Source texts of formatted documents
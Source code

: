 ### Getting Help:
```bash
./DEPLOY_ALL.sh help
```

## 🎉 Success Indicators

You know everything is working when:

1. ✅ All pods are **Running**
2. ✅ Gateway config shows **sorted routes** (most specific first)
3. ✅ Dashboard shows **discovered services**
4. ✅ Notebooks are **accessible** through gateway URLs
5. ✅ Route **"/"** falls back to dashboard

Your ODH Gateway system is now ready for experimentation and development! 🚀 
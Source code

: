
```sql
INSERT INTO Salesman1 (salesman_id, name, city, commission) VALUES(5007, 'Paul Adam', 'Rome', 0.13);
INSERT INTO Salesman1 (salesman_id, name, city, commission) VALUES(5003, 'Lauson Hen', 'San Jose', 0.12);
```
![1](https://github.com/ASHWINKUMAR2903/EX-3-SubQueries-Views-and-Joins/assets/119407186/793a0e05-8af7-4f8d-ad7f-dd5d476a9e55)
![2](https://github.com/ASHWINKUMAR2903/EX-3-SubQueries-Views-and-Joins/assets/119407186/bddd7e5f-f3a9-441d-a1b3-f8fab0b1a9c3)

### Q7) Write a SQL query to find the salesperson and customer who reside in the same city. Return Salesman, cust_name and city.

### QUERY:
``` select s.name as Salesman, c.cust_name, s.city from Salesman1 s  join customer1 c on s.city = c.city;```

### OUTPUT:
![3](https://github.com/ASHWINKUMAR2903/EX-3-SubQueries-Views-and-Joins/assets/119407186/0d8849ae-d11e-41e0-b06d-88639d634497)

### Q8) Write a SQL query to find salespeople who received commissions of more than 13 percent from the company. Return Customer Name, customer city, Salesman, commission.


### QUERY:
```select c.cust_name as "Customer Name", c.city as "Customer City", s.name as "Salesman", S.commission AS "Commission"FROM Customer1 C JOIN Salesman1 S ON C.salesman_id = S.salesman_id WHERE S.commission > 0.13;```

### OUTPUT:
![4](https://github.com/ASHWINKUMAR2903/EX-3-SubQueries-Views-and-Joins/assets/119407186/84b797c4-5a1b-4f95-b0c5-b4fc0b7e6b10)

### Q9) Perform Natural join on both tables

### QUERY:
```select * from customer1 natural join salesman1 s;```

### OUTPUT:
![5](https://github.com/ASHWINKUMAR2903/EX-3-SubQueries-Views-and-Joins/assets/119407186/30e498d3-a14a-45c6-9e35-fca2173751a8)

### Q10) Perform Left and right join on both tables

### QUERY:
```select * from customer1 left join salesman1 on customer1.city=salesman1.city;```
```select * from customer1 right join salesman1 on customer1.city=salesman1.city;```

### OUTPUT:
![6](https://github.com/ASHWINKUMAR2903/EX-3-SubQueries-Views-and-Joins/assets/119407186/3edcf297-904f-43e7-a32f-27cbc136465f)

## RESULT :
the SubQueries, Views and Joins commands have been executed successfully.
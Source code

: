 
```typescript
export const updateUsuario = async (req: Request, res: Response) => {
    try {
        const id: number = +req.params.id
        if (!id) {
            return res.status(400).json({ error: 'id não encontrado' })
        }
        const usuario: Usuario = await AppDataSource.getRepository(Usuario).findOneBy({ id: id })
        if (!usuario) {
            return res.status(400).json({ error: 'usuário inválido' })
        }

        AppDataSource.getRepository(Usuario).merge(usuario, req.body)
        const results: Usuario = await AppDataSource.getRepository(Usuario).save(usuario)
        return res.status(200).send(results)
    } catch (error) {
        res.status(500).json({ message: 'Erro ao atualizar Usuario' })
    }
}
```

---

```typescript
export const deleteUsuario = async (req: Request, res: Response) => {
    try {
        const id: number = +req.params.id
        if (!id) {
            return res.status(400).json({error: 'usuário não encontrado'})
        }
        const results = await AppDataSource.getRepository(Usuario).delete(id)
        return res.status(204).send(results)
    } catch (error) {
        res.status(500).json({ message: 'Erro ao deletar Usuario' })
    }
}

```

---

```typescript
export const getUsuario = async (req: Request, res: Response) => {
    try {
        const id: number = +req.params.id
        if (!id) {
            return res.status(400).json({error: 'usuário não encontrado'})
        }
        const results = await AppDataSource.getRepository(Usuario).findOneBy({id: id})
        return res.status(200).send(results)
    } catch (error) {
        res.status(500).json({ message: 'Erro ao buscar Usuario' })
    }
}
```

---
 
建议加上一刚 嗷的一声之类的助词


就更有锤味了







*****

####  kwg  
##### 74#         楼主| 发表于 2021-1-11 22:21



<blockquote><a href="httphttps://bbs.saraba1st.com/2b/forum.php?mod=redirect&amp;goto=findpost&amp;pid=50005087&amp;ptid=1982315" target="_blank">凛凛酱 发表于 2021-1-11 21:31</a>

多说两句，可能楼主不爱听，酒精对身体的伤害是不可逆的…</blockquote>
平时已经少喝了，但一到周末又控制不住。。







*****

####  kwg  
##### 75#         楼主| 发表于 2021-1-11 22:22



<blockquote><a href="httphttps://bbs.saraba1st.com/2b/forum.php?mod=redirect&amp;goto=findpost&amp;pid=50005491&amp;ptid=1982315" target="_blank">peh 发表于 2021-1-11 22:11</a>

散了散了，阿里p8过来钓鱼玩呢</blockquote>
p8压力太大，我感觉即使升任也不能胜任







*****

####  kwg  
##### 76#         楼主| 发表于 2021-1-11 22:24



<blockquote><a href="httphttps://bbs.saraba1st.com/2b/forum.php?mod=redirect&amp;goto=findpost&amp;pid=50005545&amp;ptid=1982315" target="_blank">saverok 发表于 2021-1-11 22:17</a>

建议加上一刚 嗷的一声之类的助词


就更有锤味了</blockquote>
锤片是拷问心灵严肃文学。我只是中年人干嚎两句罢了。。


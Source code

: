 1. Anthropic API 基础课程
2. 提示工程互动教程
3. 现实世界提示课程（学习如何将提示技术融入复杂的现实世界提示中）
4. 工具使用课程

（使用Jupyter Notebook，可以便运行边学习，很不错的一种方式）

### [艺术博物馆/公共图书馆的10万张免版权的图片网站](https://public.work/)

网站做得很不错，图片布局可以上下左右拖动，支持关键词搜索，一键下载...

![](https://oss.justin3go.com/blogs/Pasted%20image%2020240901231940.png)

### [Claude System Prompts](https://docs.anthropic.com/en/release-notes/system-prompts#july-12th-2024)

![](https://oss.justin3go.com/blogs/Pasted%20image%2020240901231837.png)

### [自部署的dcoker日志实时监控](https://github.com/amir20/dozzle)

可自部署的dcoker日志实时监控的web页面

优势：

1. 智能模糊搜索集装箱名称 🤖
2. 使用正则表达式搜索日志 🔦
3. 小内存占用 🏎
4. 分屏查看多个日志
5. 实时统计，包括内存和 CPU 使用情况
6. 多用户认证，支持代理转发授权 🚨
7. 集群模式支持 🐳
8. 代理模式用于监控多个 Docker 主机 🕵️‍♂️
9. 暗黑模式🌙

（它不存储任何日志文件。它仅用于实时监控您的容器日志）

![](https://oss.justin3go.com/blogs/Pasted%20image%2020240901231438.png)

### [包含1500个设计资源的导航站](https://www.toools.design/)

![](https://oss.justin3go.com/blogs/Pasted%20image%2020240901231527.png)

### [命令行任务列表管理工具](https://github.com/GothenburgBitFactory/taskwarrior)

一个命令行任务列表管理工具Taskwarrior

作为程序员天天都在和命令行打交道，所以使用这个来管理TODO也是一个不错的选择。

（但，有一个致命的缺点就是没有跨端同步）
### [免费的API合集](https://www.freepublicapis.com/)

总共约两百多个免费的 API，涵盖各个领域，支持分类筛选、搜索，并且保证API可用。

— WHAT TO PRODUCE —
From the data, list each line in which the string "Pasted" appears.

— ANSWER FOR THIS EXERCISE —
![](https://oss.justin3go.com/blogs/Pasted%20image%2020240901231940.png)
![](https://oss.justin3go.com/blogs/Pasted%20image%2020240901231837.png)
![](https://oss.justin3go.com/blogs/Pasted%20image%2020240901231438.png)
![](https://oss.justin3go.com/blogs/Pasted%20image%2020240901231527.png)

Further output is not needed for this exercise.